Hoy tengo dudas de todo lo que venido diciendo en estas páginas durante los últimos meses: dudo de la potencia ilimitada de la tecnología para sanarnos, de la liturgia de la inteligencia artificial para pensar por nosotros, reniego del potencial descentralizador de DeFi y de la capacidad asombrosa de la computación cuántica para resolver el origen de todas las ecuaciones, de todas las sospechas;  no creo ya que pueda ser suficiente con los tropecientos mil millones de los NextGeneration ni me tranquiliza la existencia de comités éticos y organismos internacionales…

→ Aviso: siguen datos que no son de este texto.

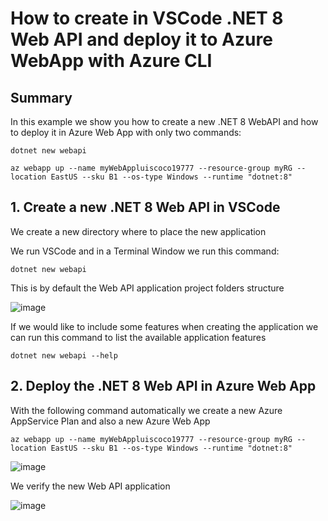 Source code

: # How to create in VSCode .NET 8 Web API and deploy it to Azure WebApp with Azure CLI

## Summary

In this example we show you how to create a new .NET 8 WebAPI and how to deploy it in Azure Web App with only two commands:

```
dotnet new webapi
```

```
az webapp up --name myWebAppluiscoco19777 --resource-group myRG --location EastUS --sku B1 --os-type Windows --runtime "dotnet:8"
```

## 1. Create a new .NET 8 Web API in VSCode

We create a new directory where to place the new application

We run VSCode and in a Terminal Window we run this command:

```
dotnet new webapi
```

This is by default the Web API application project folders structure

![image](https://github.com/luiscoco/Azure_WebApp_Deploy_WebAPIdotNET8_with_AzureCLI/assets/32194879/4a31fdb0-b8a7-463c-b142-d491ebae33b0)

If we would like to include some features when creating the application we can run this command to list the available application features

```
dotnet new webapi --help
```

## 2. Deploy the .NET 8 Web API in Azure Web App

With the following command automatically we create a new Azure AppService Plan and also a new Azure Web App

```
az webapp up --name myWebAppluiscoco19777 --resource-group myRG --location EastUS --sku B1 --os-type Windows --runtime "dotnet:8"
```

![image](https://github.com/luiscoco/Azure_WebApp_Deploy_WebAPIdotNET8_with_AzureCLI/assets/32194879/4043e668-fbb7-42a4-90ee-22441df6b93c)

We verify the new Web API application

![image](https://github.com/luiscoco/Azure_WebApp_Deploy_WebAPIdotNET8_with_AzureCLI/assets/32194879/250c7b85-089a-4b0b-8b01-46658ebd7fe5)




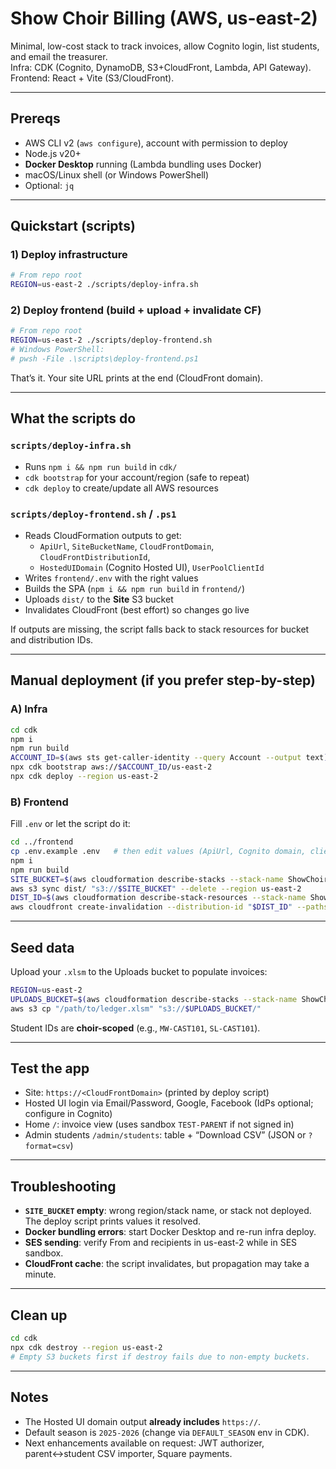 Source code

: # Show Choir Billing (AWS, us-east-2)

Minimal, low-cost stack to track invoices, allow Cognito login, list students, and email the treasurer.  
Infra: CDK (Cognito, DynamoDB, S3+CloudFront, Lambda, API Gateway).  
Frontend: React + Vite (S3/CloudFront).

---

## Prereqs
- AWS CLI v2 (`aws configure`), account with permission to deploy
- Node.js v20+
- **Docker Desktop** running (Lambda bundling uses Docker)
- macOS/Linux shell (or Windows PowerShell)
- Optional: `jq`

---

## Quickstart (scripts)

### 1) Deploy infrastructure
```bash
# From repo root
REGION=us-east-2 ./scripts/deploy-infra.sh
```

### 2) Deploy frontend (build + upload + invalidate CF)
```bash
# From repo root
REGION=us-east-2 ./scripts/deploy-frontend.sh
# Windows PowerShell:
# pwsh -File .\scripts\deploy-frontend.ps1
```

That’s it. Your site URL prints at the end (CloudFront domain).

---

## What the scripts do

### `scripts/deploy-infra.sh`
- Runs `npm i && npm run build` in `cdk/`
- `cdk bootstrap` for your account/region (safe to repeat)
- `cdk deploy` to create/update all AWS resources

### `scripts/deploy-frontend.sh` / `.ps1`
- Reads CloudFormation outputs to get:
  - `ApiUrl`, `SiteBucketName`, `CloudFrontDomain`, `CloudFrontDistributionId`,
  - `HostedUIDomain` (Cognito Hosted UI), `UserPoolClientId`
- Writes `frontend/.env` with the right values
- Builds the SPA (`npm i && npm run build` in `frontend/`)
- Uploads `dist/` to the **Site** S3 bucket
- Invalidates CloudFront (best effort) so changes go live

If outputs are missing, the script falls back to stack resources for bucket and distribution IDs.

---

## Manual deployment (if you prefer step-by-step)

### A) Infra
```bash
cd cdk
npm i
npm run build
ACCOUNT_ID=$(aws sts get-caller-identity --query Account --output text)
npx cdk bootstrap aws://$ACCOUNT_ID/us-east-2
npx cdk deploy --region us-east-2
```

### B) Frontend
Fill `.env` or let the script do it:
```bash
cd ../frontend
cp .env.example .env   # then edit values (ApiUrl, Cognito domain, client ID, callback)
npm i
npm run build
SITE_BUCKET=$(aws cloudformation describe-stacks --stack-name ShowChoirBillingStack   --query "Stacks[0].Outputs[?OutputKey=='SiteBucketName'].OutputValue"   --output text --region us-east-2)
aws s3 sync dist/ "s3://$SITE_BUCKET" --delete --region us-east-2
DIST_ID=$(aws cloudformation describe-stack-resources --stack-name ShowChoirBillingStack   --query "StackResources[?ResourceType=='AWS::CloudFront::Distribution'].PhysicalResourceId"   --output text --region us-east-2)
aws cloudfront create-invalidation --distribution-id "$DIST_ID" --paths "/*"
```

---

## Seed data

Upload your `.xlsm` to the Uploads bucket to populate invoices:
```bash
REGION=us-east-2
UPLOADS_BUCKET=$(aws cloudformation describe-stacks --stack-name ShowChoirBillingStack   --query "Stacks[0].Outputs[?OutputKey=='UploadsBucketName'].OutputValue"   --output text --region $REGION)
aws s3 cp "/path/to/ledger.xlsm" "s3://$UPLOADS_BUCKET/"
```

Student IDs are **choir-scoped** (e.g., `MW-CAST101`, `SL-CAST101`).

---

## Test the app
- Site: `https://<CloudFrontDomain>` (printed by deploy script)
- Hosted UI login via Email/Password, Google, Facebook (IdPs optional; configure in Cognito)
- Home `/`: invoice view (uses sandbox `TEST-PARENT` if not signed in)
- Admin students `/admin/students`: table + “Download CSV” (JSON or `?format=csv`)

---

## Troubleshooting
- **`SITE_BUCKET` empty**: wrong region/stack name, or stack not deployed. The deploy script prints values it resolved.
- **Docker bundling errors**: start Docker Desktop and re-run infra deploy.
- **SES sending**: verify From and recipients in us-east-2 while in SES sandbox.
- **CloudFront cache**: the script invalidates, but propagation may take a minute.

---

## Clean up
```bash
cd cdk
npx cdk destroy --region us-east-2
# Empty S3 buckets first if destroy fails due to non-empty buckets.
```

---

## Notes
- The Hosted UI domain output **already includes** `https://`.
- Default season is `2025-2026` (change via `DEFAULT_SEASON` env in CDK).
- Next enhancements available on request: JWT authorizer, parent↔student CSV importer, Square payments.
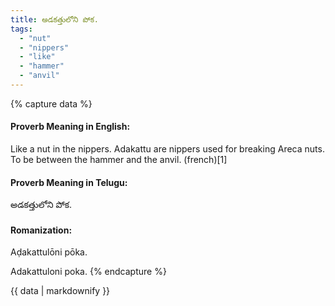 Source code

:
 ```yaml
---
title: అడకత్తులోని పోక.
tags:
  - "nut"
  - "nippers"
  - "like"
  - "hammer"
  - "anvil"
---
```


{% capture data %}
#### Proverb Meaning in English:
Like a nut in the nippers.
Adakattu are nippers used for breaking Areca nuts.
To be between the hammer and the anvil. (french)[1]

#### Proverb Meaning in Telugu:
అడకత్తులోని పోక.

#### Romanization:
Aḍakattulōni pōka.

Adakattuloni poka.
{% endcapture %}

{{ data | markdownify }}

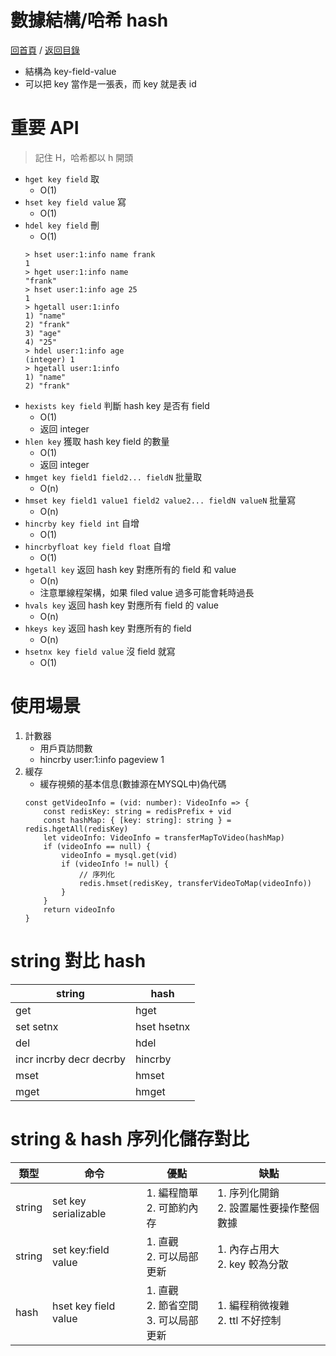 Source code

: 數據結構/哈希 hash
===
[回首頁](https://github.com/frank575/nn/) / [返回目錄](../../)

* 結構為 key-field-value
* 可以把 key 當作是一張表，而 key 就是表 id

# 重要 API

> 記住 H，哈希都以 h 開頭

* `hget key field` 取
	* O(1)
* `hset key field value` 寫
	* O(1)
* `hdel key field` 刪
	* O(1)
	```shell
	> hset user:1:info name frank
	1
	> hget user:1:info name
	"frank"
	> hset user:1:info age 25
	1
	> hgetall user:1:info
	1) "name"
	2) "frank"
	3) "age"
	4) "25"
	> hdel user:1:info age
	(integer) 1
	> hgetall user:1:info
	1) "name"
	2) "frank"
	```
* `hexists key field` 判斷 hash key 是否有 field
	* O(1)
	* 返回 integer
* `hlen key` 獲取 hash key field 的數量
	* O(1)
	* 返回 integer
* `hmget key field1 field2... fieldN` 批量取
	* O(n)
* `hmset key field1 value1 field2 value2... fieldN valueN` 批量寫
	* O(n)
* `hincrby key field int` 自增
	* O(1)
* `hincrbyfloat key field float` 自增
	* O(1)
* `hgetall key` 返回 hash key 對應所有的 field 和 value
	* O(n)
	* 注意單線程架構，如果 filed value 過多可能會耗時過長
* `hvals key` 返回 hash key 對應所有 field 的 value
	* O(n)
* `hkeys key` 返回 hash key 對應所有的 field
	* O(n)
* `hsetnx key field value` 沒 field 就寫
	* O(1)
		
# 使用場景

1. 計數器
	* 用戶頁訪問數
	* hincrby user:1:info pageview 1
2. 緩存
	* 緩存視頻的基本信息(數據源在MYSQL中)偽代碼
	```typescript=
	const getVideoInfo = (vid: number): VideoInfo => {
		const redisKey: string = redisPrefix + vid
		const hashMap: { [key: string]: string } = redis.hgetAll(redisKey)
		let videoInfo: VideoInfo = transferMapToVideo(hashMap)
		if (videoInfo == null) {
			videoInfo = mysql.get(vid)
			if (videoInfo != null) {
				// 序列化
				redis.hmset(redisKey, transferVideoToMap(videoInfo))
			}
		}
		return videoInfo
	}
	```
	
# string 對比 hash


|string|hash|
|---|---|
|get|hget|
|set setnx|hset hsetnx|
|del|hdel|
|incr incrby decr decrby|hincrby|
|mset|hmset|
|mget|hmget|

# string & hash 序列化儲存對比

|類型|命令|優點|缺點|
|---|---|---|---|
|string|set key serializable|1. 編程簡單<br/>2. 可節約內存|1. 序列化開銷<br/>2. 設置屬性要操作整個數據|
|string|set key:field value|1. 直觀<br/>2. 可以局部更新|1. 內存占用大<br/>2. key 較為分散|
|hash|hset key field value|1. 直觀<br/>2. 節省空間<br/>3. 可以局部更新|1. 編程稍微複雜<br/>2. ttl 不好控制|
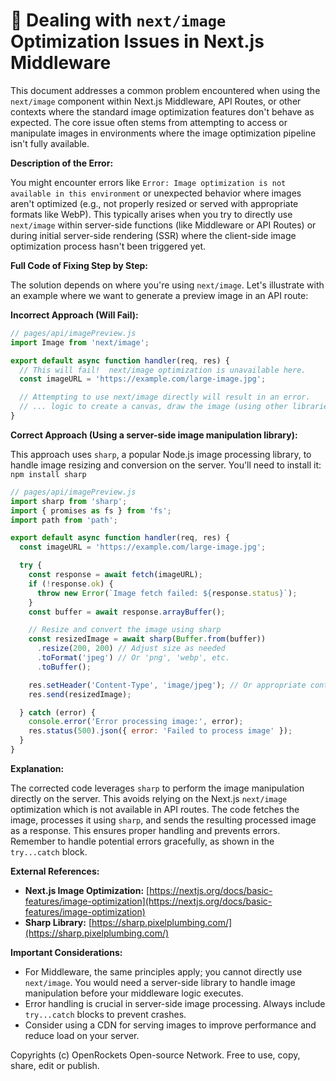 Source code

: # 🐞 Dealing with `next/image` Optimization Issues in Next.js Middleware


This document addresses a common problem encountered when using the `next/image` component within Next.js Middleware, API Routes, or other contexts where the standard image optimization features don't behave as expected.  The core issue often stems from attempting to access or manipulate images in environments where the image optimization pipeline isn't fully available.

**Description of the Error:**

You might encounter errors like `Error: Image optimization is not available in this environment` or unexpected behavior where images aren't optimized (e.g., not properly resized or served with appropriate formats like WebP). This typically arises when you try to directly use `next/image` within server-side functions (like Middleware or API Routes) or during initial server-side rendering (SSR) where the client-side image optimization process hasn't been triggered yet.

**Full Code of Fixing Step by Step:**

The solution depends on where you're using `next/image`.  Let's illustrate with an example where we want to generate a preview image in an API route:


**Incorrect Approach (Will Fail):**

```javascript
// pages/api/imagePreview.js
import Image from 'next/image';

export default async function handler(req, res) {
  // This will fail!  next/image optimization is unavailable here.
  const imageURL = 'https://example.com/large-image.jpg';

  // Attempting to use next/image directly will result in an error.
  // ... logic to create a canvas, draw the image (using other libraries), and convert to a buffer ...
}
```

**Correct Approach (Using a server-side image manipulation library):**

This approach uses `sharp`, a popular Node.js image processing library, to handle image resizing and conversion on the server. You'll need to install it:  `npm install sharp`

```javascript
// pages/api/imagePreview.js
import sharp from 'sharp';
import { promises as fs } from 'fs';
import path from 'path';

export default async function handler(req, res) {
  const imageURL = 'https://example.com/large-image.jpg';

  try {
    const response = await fetch(imageURL);
    if (!response.ok) {
      throw new Error(`Image fetch failed: ${response.status}`);
    }
    const buffer = await response.arrayBuffer();

    // Resize and convert the image using sharp
    const resizedImage = await sharp(Buffer.from(buffer))
      .resize(200, 200) // Adjust size as needed
      .toFormat('jpeg') // Or 'png', 'webp', etc.
      .toBuffer();

    res.setHeader('Content-Type', 'image/jpeg'); // Or appropriate content type
    res.send(resizedImage);

  } catch (error) {
    console.error('Error processing image:', error);
    res.status(500).json({ error: 'Failed to process image' });
  }
}
```

**Explanation:**

The corrected code leverages `sharp` to perform the image manipulation directly on the server. This avoids relying on the Next.js `next/image` optimization which is not available in API routes. The code fetches the image, processes it using `sharp`, and sends the resulting processed image as a response.  This ensures proper handling and prevents errors.  Remember to handle potential errors gracefully, as shown in the `try...catch` block.


**External References:**

* **Next.js Image Optimization:** [https://nextjs.org/docs/basic-features/image-optimization](https://nextjs.org/docs/basic-features/image-optimization)
* **Sharp Library:** [https://sharp.pixelplumbing.com/](https://sharp.pixelplumbing.com/)


**Important Considerations:**

* For Middleware, the same principles apply; you cannot directly use `next/image`. You would need a server-side library to handle image manipulation before your middleware logic executes.
*  Error handling is crucial in server-side image processing.  Always include `try...catch` blocks to prevent crashes.
* Consider using a CDN for serving images to improve performance and reduce load on your server.

Copyrights (c) OpenRockets Open-source Network. Free to use, copy, share, edit or publish.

Dudo de todos los que ensalzan a Elon Musk y a Bill Gates y a Jeff Bezos, de quienes responden al desafío de la tecnología con más tecnología. Y en el fondo podría decirse que odio todo lo que nos trajo a este momento tan anodino de la humanidad en el que los niños desconocen ya el sonido que tenían las palabras y son un apéndice de sus dispositivos portátiles. Dispositivos que tienen que cada vez más derechos y son más omnipresentes, artilugios que podrían, por ejemplo, convencer a nuestros hijos acerca de la verdad de un Putin cualquiera, hacerles fanáticos de un moviendo que alerta de que todo lo que está pasando en Ucrania son fake news y que en realidad los soldados rusos entraron allí para proteger a los civiles…

Cuando la verdad no se puede transmitir entre padres e hijos todo está en peligro y nada ni nadie puede asegurarnos que no habrá que volver a luchar con todo por un puñado de libertades con las que rehacer nuestra vida.

Pero, ¿estamos dispuestos? Quiero decir, en la era del individualismo digital y el aislamiento voluntarios, en la época en la que aprendimos a ver cualquier atrocidad viralizada por el mundo virtual, ¿seremos capaces de renunciar a alguno de nuestros privilegios? ¿Habrá quien en estas latitudes del mundo dócil se atreva a dar un paso en el salvaje mundo de la realidad bélica? ¿Será suficiente con apagar la luz de vez en cuando y dar una pírrica parte de lo nuestro? ¿Acaso podemos seguir viviendo en la ingenuidad de que nuestras libertades no tienen coste? ¿Hay aún ingenuos que piensan que la libertad es gratis?

Repasen la historia: sangre y traiciones y peleas y fronteras deshechas y traiciones y aquelarres; magnicidios y genocidios y brutalidades por doquier de todas las eras y en todos los mapas…

Toca luchar otra vez porque no existe otro modo de reivindicar nuestra libertad que no pase por derrocar las voces de los tirones. Esa lucha tiene hoy muchos más ángulos que entonces, infinitos matices y posibilidades. No podemos rehuirla ni minimizarla. No podemos sesgarla. No podemos escondérnosla. Tenemos que afrontarla con responsabilidad colectiva porque el premio es para todos.